### TASK
Line count for the string "texorpdfstring" in the records below: report that figure and nothing else.

══ PROVIDED RECORDS ══

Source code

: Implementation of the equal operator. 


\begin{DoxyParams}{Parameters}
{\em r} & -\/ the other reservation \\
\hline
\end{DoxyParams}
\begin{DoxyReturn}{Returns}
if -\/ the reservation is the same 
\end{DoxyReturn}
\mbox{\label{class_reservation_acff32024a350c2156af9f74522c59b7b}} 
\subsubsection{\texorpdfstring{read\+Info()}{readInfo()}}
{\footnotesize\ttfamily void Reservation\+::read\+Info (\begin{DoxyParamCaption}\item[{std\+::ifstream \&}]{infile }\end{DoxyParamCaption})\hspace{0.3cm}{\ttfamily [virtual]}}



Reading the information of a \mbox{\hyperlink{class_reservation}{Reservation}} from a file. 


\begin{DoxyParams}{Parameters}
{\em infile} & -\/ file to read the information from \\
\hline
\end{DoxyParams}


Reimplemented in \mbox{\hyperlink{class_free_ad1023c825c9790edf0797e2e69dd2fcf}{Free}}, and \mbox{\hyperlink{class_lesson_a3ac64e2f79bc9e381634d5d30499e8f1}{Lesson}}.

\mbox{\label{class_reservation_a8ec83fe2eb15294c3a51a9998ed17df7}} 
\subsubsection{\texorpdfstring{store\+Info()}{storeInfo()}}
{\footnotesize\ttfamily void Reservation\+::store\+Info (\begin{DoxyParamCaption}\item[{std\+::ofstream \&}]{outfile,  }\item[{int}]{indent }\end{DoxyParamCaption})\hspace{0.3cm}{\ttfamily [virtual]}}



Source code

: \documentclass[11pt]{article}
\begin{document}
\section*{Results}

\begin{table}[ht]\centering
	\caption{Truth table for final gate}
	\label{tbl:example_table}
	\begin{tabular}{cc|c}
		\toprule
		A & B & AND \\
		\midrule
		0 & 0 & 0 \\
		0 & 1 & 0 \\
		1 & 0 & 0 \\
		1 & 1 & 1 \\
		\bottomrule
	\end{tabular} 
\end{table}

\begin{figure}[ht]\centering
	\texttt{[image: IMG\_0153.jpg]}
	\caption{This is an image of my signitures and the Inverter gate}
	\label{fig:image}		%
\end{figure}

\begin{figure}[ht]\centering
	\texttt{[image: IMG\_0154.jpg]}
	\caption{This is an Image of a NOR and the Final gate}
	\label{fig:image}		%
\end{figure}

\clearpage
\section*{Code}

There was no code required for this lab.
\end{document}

═══

### RESULT OF THIS EXERCISE
2